╭──

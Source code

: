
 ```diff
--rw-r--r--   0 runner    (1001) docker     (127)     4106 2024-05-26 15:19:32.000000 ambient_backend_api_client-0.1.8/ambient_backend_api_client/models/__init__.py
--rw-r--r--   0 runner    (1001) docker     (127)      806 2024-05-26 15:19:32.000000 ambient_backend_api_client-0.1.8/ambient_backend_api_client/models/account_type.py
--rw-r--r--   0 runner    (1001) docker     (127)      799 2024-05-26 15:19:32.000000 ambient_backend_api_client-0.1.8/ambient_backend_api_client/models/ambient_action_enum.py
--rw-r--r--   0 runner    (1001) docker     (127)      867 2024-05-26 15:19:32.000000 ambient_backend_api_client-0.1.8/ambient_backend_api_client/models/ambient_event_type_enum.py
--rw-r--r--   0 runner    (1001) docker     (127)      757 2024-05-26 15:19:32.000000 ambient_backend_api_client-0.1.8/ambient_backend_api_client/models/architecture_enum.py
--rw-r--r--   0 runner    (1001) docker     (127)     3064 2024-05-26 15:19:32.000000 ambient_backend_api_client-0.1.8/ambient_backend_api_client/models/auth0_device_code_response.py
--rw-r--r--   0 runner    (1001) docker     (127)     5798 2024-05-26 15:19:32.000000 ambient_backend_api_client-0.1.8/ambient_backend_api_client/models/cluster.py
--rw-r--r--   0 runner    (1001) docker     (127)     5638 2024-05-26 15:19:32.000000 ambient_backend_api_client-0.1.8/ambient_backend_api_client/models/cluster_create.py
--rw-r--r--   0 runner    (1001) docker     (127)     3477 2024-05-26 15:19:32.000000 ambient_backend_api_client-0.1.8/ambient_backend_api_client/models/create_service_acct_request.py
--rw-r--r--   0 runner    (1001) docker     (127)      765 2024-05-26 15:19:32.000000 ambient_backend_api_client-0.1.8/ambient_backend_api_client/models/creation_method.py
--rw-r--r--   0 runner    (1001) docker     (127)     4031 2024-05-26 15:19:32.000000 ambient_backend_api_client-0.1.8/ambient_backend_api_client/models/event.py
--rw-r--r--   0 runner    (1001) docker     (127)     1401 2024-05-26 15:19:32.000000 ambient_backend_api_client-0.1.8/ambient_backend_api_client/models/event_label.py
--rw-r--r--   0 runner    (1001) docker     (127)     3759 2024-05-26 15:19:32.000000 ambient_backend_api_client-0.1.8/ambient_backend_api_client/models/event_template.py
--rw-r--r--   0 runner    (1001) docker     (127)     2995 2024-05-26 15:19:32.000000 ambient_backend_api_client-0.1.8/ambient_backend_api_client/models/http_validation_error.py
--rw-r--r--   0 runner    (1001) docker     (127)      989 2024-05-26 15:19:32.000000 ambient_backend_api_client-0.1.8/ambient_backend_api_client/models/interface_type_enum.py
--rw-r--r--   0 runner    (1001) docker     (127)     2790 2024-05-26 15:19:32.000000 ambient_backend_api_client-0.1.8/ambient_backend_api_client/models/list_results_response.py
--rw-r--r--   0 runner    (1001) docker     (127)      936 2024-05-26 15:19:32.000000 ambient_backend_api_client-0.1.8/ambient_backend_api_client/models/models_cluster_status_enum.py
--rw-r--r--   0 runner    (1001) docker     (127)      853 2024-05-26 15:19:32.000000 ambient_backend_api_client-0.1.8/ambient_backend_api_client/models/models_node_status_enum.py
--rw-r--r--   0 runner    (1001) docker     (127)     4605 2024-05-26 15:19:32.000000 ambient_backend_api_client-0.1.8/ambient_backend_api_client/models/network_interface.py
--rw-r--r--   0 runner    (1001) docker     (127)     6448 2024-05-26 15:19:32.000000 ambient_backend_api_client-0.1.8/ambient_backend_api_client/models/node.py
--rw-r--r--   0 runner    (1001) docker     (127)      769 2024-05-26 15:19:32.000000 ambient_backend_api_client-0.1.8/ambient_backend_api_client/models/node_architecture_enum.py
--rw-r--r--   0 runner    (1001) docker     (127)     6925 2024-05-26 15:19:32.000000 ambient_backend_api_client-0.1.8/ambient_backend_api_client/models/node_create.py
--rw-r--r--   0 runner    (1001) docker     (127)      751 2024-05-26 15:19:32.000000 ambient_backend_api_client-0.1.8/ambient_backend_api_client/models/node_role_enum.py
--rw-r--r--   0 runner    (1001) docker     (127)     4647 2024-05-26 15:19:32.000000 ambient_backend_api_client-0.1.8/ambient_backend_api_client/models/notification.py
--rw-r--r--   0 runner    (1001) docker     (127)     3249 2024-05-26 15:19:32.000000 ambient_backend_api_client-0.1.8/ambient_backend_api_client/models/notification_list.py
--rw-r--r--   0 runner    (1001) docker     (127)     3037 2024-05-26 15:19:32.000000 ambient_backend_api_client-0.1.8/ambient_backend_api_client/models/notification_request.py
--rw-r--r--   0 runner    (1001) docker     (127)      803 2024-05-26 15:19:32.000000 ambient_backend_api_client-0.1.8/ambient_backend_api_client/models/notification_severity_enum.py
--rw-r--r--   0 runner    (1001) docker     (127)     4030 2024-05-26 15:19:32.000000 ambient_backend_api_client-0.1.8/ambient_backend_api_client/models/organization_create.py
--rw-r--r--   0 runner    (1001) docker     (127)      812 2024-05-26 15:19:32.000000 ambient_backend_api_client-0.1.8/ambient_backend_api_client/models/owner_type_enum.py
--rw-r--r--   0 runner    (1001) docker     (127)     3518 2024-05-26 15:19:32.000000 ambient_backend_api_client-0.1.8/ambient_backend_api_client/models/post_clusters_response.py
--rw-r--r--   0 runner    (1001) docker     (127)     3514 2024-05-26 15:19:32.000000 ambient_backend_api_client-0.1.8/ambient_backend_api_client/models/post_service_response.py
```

╰──

== WORK TO COMPLETE ==
All of the records should be repeated precisely as written.

== WRITTEN SOLUTION ==
Source code

:
 ```diff
--rw-r--r--   0 runner    (1001) docker     (127)     4106 2024-05-26 15:19:32.000000 ambient_backend_api_client-0.1.8/ambient_backend_api_client/models/__init__.py
--rw-r--r--   0 runner    (1001) docker     (127)      806 2024-05-26 15:19:32.000000 ambient_backend_api_client-0.1.8/ambient_backend_api_client/models/account_type.py
--rw-r--r--   0 runner    (1001) docker     (127)      799 2024-05-26 15:19:32.000000 ambient_backend_api_client-0.1.8/ambient_backend_api_client/models/ambient_action_enum.py
--rw-r--r--   0 runner    (1001) docker     (127)      867 2024-05-26 15:19:32.000000 ambient_backend_api_client-0.1.8/ambient_backend_api_client/models/ambient_event_type_enum.py
--rw-r--r--   0 runner    (1001) docker     (127)      757 2024-05-26 15:19:32.000000 ambient_backend_api_client-0.1.8/ambient_backend_api_client/models/architecture_enum.py
--rw-r--r--   0 runner    (1001) docker     (127)     3064 2024-05-26 15:19:32.000000 ambient_backend_api_client-0.1.8/ambient_backend_api_client/models/auth0_device_code_response.py
--rw-r--r--   0 runner    (1001) docker     (127)     5798 2024-05-26 15:19:32.000000 ambient_backend_api_client-0.1.8/ambient_backend_api_client/models/cluster.py
--rw-r--r--   0 runner    (1001) docker     (127)     5638 2024-05-26 15:19:32.000000 ambient_backend_api_client-0.1.8/ambient_backend_api_client/models/cluster_create.py
--rw-r--r--   0 runner    (1001) docker     (127)     3477 2024-05-26 15:19:32.000000 ambient_backend_api_client-0.1.8/ambient_backend_api_client/models/create_service_acct_request.py
--rw-r--r--   0 runner    (1001) docker     (127)      765 2024-05-26 15:19:32.000000 ambient_backend_api_client-0.1.8/ambient_backend_api_client/models/creation_method.py
--rw-r--r--   0 runner    (1001) docker     (127)     4031 2024-05-26 15:19:32.000000 ambient_backend_api_client-0.1.8/ambient_backend_api_client/models/event.py
--rw-r--r--   0 runner    (1001) docker     (127)     1401 2024-05-26 15:19:32.000000 ambient_backend_api_client-0.1.8/ambient_backend_api_client/models/event_label.py
--rw-r--r--   0 runner    (1001) docker     (127)     3759 2024-05-26 15:19:32.000000 ambient_backend_api_client-0.1.8/ambient_backend_api_client/models/event_template.py
--rw-r--r--   0 runner    (1001) docker     (127)     2995 2024-05-26 15:19:32.000000 ambient_backend_api_client-0.1.8/ambient_backend_api_client/models/http_validation_error.py
--rw-r--r--   0 runner    (1001) docker     (127)      989 2024-05-26 15:19:32.000000 ambient_backend_api_client-0.1.8/ambient_backend_api_client/models/interface_type_enum.py
--rw-r--r--   0 runner    (1001) docker     (127)     2790 2024-05-26 15:19:32.000000 ambient_backend_api_client-0.1.8/ambient_backend_api_client/models/list_results_response.py
--rw-r--r--   0 runner    (1001) docker     (127)      936 2024-05-26 15:19:32.000000 ambient_backend_api_client-0.1.8/ambient_backend_api_client/models/models_cluster_status_enum.py
--rw-r--r--   0 runner    (1001) docker     (127)      853 2024-05-26 15:19:32.000000 ambient_backend_api_client-0.1.8/ambient_backend_api_client/models/models_node_status_enum.py
--rw-r--r--   0 runner    (1001) docker     (127)     4605 2024-05-26 15:19:32.000000 ambient_backend_api_client-0.1.8/ambient_backend_api_client/models/network_interface.py
--rw-r--r--   0 runner    (1001) docker     (127)     6448 2024-05-26 15:19:32.000000 ambient_backend_api_client-0.1.8/ambient_backend_api_client/models/node.py
--rw-r--r--   0 runner    (1001) docker     (127)      769 2024-05-26 15:19:32.000000 ambient_backend_api_client-0.1.8/ambient_backend_api_client/models/node_architecture_enum.py
--rw-r--r--   0 runner    (1001) docker     (127)     6925 2024-05-26 15:19:32.000000 ambient_backend_api_client-0.1.8/ambient_backend_api_client/models/node_create.py
--rw-r--r--   0 runner    (1001) docker     (127)      751 2024-05-26 15:19:32.000000 ambient_backend_api_client-0.1.8/ambient_backend_api_client/models/node_role_enum.py
--rw-r--r--   0 runner    (1001) docker     (127)     4647 2024-05-26 15:19:32.000000 ambient_backend_api_client-0.1.8/ambient_backend_api_client/models/notification.py
--rw-r--r--   0 runner    (1001) docker     (127)     3249 2024-05-26 15:19:32.000000 ambient_backend_api_client-0.1.8/ambient_backend_api_client/models/notification_list.py
--rw-r--r--   0 runner    (1001) docker     (127)     3037 2024-05-26 15:19:32.000000 ambient_backend_api_client-0.1.8/ambient_backend_api_client/models/notification_request.py
--rw-r--r--   0 runner    (1001) docker     (127)      803 2024-05-26 15:19:32.000000 ambient_backend_api_client-0.1.8/ambient_backend_api_client/models/notification_severity_enum.py
--rw-r--r--   0 runner    (1001) docker     (127)     4030 2024-05-26 15:19:32.000000 ambient_backend_api_client-0.1.8/ambient_backend_api_client/models/organization_create.py
--rw-r--r--   0 runner    (1001) docker     (127)      812 2024-05-26 15:19:32.000000 ambient_backend_api_client-0.1.8/ambient_backend_api_client/models/owner_type_enum.py
--rw-r--r--   0 runner    (1001) docker     (127)     3518 2024-05-26 15:19:32.000000 ambient_backend_api_client-0.1.8/ambient_backend_api_client/models/post_clusters_response.py
--rw-r--r--   0 runner    (1001) docker     (127)     3514 2024-05-26 15:19:32.000000 ambient_backend_api_client-0.1.8/ambient_backend_api_client/models/post_service_response.py
```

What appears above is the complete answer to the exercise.